- Work task -
Each record below is to be reproduced without any change.
++++++++
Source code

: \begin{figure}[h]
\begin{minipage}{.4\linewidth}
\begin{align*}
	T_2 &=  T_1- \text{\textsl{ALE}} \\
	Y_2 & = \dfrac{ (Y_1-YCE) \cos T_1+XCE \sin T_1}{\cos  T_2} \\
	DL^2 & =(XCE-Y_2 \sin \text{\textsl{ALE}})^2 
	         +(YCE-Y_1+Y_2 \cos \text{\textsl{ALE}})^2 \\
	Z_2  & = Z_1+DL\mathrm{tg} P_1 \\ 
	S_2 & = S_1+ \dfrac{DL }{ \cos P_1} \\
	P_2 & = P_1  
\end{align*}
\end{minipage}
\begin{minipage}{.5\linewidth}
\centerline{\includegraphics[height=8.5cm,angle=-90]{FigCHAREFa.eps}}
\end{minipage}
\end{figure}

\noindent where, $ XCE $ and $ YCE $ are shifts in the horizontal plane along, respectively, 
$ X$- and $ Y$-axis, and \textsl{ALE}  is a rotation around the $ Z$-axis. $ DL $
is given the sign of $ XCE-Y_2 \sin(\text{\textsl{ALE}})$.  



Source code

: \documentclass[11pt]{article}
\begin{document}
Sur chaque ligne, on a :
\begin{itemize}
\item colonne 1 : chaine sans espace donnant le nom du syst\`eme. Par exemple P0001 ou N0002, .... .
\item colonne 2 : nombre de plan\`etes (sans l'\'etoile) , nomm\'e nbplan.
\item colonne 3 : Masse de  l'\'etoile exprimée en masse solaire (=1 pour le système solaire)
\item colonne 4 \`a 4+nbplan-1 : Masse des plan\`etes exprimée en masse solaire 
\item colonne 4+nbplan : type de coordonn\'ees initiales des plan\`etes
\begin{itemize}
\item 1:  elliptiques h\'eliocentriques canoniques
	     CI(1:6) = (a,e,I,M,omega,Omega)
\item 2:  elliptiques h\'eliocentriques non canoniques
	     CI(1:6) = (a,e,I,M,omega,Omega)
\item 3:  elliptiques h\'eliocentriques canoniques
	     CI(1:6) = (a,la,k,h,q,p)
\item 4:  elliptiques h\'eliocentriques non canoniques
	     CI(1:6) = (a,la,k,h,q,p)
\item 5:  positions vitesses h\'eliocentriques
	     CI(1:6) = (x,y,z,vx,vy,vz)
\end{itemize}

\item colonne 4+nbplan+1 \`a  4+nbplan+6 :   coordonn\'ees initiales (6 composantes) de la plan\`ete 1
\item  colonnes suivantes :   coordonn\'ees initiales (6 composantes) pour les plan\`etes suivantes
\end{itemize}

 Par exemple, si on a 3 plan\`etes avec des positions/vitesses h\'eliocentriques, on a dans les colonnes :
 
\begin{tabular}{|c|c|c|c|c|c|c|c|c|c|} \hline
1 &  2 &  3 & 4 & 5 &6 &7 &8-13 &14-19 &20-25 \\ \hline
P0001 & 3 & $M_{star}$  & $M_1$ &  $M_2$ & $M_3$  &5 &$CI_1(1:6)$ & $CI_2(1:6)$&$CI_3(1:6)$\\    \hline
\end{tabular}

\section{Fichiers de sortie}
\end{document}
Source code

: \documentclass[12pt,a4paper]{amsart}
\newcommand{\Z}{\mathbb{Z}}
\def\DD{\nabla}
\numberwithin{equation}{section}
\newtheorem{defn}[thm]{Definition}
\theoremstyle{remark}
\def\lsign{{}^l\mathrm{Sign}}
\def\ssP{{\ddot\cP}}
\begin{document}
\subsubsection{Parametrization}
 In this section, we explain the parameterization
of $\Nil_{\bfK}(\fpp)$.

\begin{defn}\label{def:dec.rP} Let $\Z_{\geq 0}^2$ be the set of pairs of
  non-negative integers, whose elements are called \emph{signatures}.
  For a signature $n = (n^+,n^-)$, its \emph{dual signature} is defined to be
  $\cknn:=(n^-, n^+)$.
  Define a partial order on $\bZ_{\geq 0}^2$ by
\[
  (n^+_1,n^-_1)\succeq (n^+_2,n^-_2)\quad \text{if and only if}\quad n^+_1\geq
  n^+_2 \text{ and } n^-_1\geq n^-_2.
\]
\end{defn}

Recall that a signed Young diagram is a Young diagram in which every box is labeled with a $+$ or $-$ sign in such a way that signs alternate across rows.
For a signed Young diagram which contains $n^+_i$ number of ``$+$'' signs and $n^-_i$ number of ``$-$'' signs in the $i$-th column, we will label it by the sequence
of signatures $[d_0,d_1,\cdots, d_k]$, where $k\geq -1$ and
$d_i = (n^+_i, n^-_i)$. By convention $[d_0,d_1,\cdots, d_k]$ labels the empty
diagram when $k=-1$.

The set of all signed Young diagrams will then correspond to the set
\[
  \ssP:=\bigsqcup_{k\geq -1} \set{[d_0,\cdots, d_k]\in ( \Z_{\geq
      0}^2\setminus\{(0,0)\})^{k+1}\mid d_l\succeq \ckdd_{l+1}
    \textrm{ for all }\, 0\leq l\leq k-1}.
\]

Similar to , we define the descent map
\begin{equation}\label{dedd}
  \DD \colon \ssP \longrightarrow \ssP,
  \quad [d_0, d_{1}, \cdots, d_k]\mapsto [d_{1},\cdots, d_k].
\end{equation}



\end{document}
++++++++
- Answer -
Source code

: \begin{figure}[h]
\begin{minipage}{.4\linewidth}
\begin{align*}
	T_2 &=  T_1- \text{\textsl{ALE}} \\
	Y_2 & = \dfrac{ (Y_1-YCE) \cos T_1+XCE \sin T_1}{\cos  T_2} \\
	DL^2 & =(XCE-Y_2 \sin \text{\textsl{ALE}})^2 
	         +(YCE-Y_1+Y_2 \cos \text{\textsl{ALE}})^2 \\
	Z_2  & = Z_1+DL\mathrm{tg} P_1 \\ 
	S_2 & = S_1+ \dfrac{DL }{ \cos P_1} \\
	P_2 & = P_1  
\end{align*}
\end{minipage}
\begin{minipage}{.5\linewidth}
\centerline{\includegraphics[height=8.5cm,angle=-90]{FigCHAREFa.eps}}
\end{minipage}
\end{figure}

\noindent where, $ XCE $ and $ YCE $ are shifts in the horizontal plane along, respectively, 
$ X$- and $ Y$-axis, and \textsl{ALE}  is a rotation around the $ Z$-axis. $ DL $
is given the sign of $ XCE-Y_2 \sin(\text{\textsl{ALE}})$.  



Source code

: \documentclass[11pt]{article}
\begin{document}
Sur chaque ligne, on a :
\begin{itemize}
\item colonne 1 : chaine sans espace donnant le nom du syst\`eme. Par exemple P0001 ou N0002, .... .
\item colonne 2 : nombre de plan\`etes (sans l'\'etoile) , nomm\'e nbplan.
\item colonne 3 : Masse de  l'\'etoile exprimée en masse solaire (=1 pour le système solaire)
\item colonne 4 \`a 4+nbplan-1 : Masse des plan\`etes exprimée en masse solaire 
\item colonne 4+nbplan : type de coordonn\'ees initiales des plan\`etes
\begin{itemize}
\item 1:  elliptiques h\'eliocentriques canoniques
	     CI(1:6) = (a,e,I,M,omega,Omega)
\item 2:  elliptiques h\'eliocentriques non canoniques
	     CI(1:6) = (a,e,I,M,omega,Omega)
\item 3:  elliptiques h\'eliocentriques canoniques
	     CI(1:6) = (a,la,k,h,q,p)
\item 4:  elliptiques h\'eliocentriques non canoniques
	     CI(1:6) = (a,la,k,h,q,p)
\item 5:  positions vitesses h\'eliocentriques
	     CI(1:6) = (x,y,z,vx,vy,vz)
\end{itemize}

\item colonne 4+nbplan+1 \`a  4+nbplan+6 :   coordonn\'ees initiales (6 composantes) de la plan\`ete 1
\item  colonnes suivantes :   coordonn\'ees initiales (6 composantes) pour les plan\`etes suivantes
\end{itemize}

 Par exemple, si on a 3 plan\`etes avec des positions/vitesses h\'eliocentriques, on a dans les colonnes :
 
\begin{tabular}{|c|c|c|c|c|c|c|c|c|c|} \hline
1 &  2 &  3 & 4 & 5 &6 &7 &8-13 &14-19 &20-25 \\ \hline
P0001 & 3 & $M_{star}$  & $M_1$ &  $M_2$ & $M_3$  &5 &$CI_1(1:6)$ & $CI_2(1:6)$&$CI_3(1:6)$\\    \hline
\end{tabular}

\section{Fichiers de sortie}
\end{document}
Source code

: \documentclass[12pt,a4paper]{amsart}
\newcommand{\Z}{\mathbb{Z}}
\def\DD{\nabla}
\numberwithin{equation}{section}
\newtheorem{defn}[thm]{Definition}
\theoremstyle{remark}
\def\lsign{{}^l\mathrm{Sign}}
\def\ssP{{\ddot\cP}}
\begin{document}
\subsubsection{Parametrization}
 In this section, we explain the parameterization
of $\Nil_{\bfK}(\fpp)$.

\begin{defn}\label{def:dec.rP} Let $\Z_{\geq 0}^2$ be the set of pairs of
  non-negative integers, whose elements are called \emph{signatures}.
  For a signature $n = (n^+,n^-)$, its \emph{dual signature} is defined to be
  $\cknn:=(n^-, n^+)$.
  Define a partial order on $\bZ_{\geq 0}^2$ by
\[
  (n^+_1,n^-_1)\succeq (n^+_2,n^-_2)\quad \text{if and only if}\quad n^+_1\geq
  n^+_2 \text{ and } n^-_1\geq n^-_2.
\]
\end{defn}

Recall that a signed Young diagram is a Young diagram in which every box is labeled with a $+$ or $-$ sign in such a way that signs alternate across rows.
For a signed Young diagram which contains $n^+_i$ number of ``$+$'' signs and $n^-_i$ number of ``$-$'' signs in the $i$-th column, we will label it by the sequence
of signatures $[d_0,d_1,\cdots, d_k]$, where $k\geq -1$ and
$d_i = (n^+_i, n^-_i)$. By convention $[d_0,d_1,\cdots, d_k]$ labels the empty
diagram when $k=-1$.

The set of all signed Young diagrams will then correspond to the set
\[
  \ssP:=\bigsqcup_{k\geq -1} \set{[d_0,\cdots, d_k]\in ( \Z_{\geq
      0}^2\setminus\{(0,0)\})^{k+1}\mid d_l\succeq \ckdd_{l+1}
    \textrm{ for all }\, 0\leq l\leq k-1}.
\]

Similar to , we define the descent map
\begin{equation}\label{dedd}
  \DD \colon \ssP \longrightarrow \ssP,
  \quad [d_0, d_{1}, \cdots, d_k]\mapsto [d_{1},\cdots, d_k].
\end{equation}



\end{document}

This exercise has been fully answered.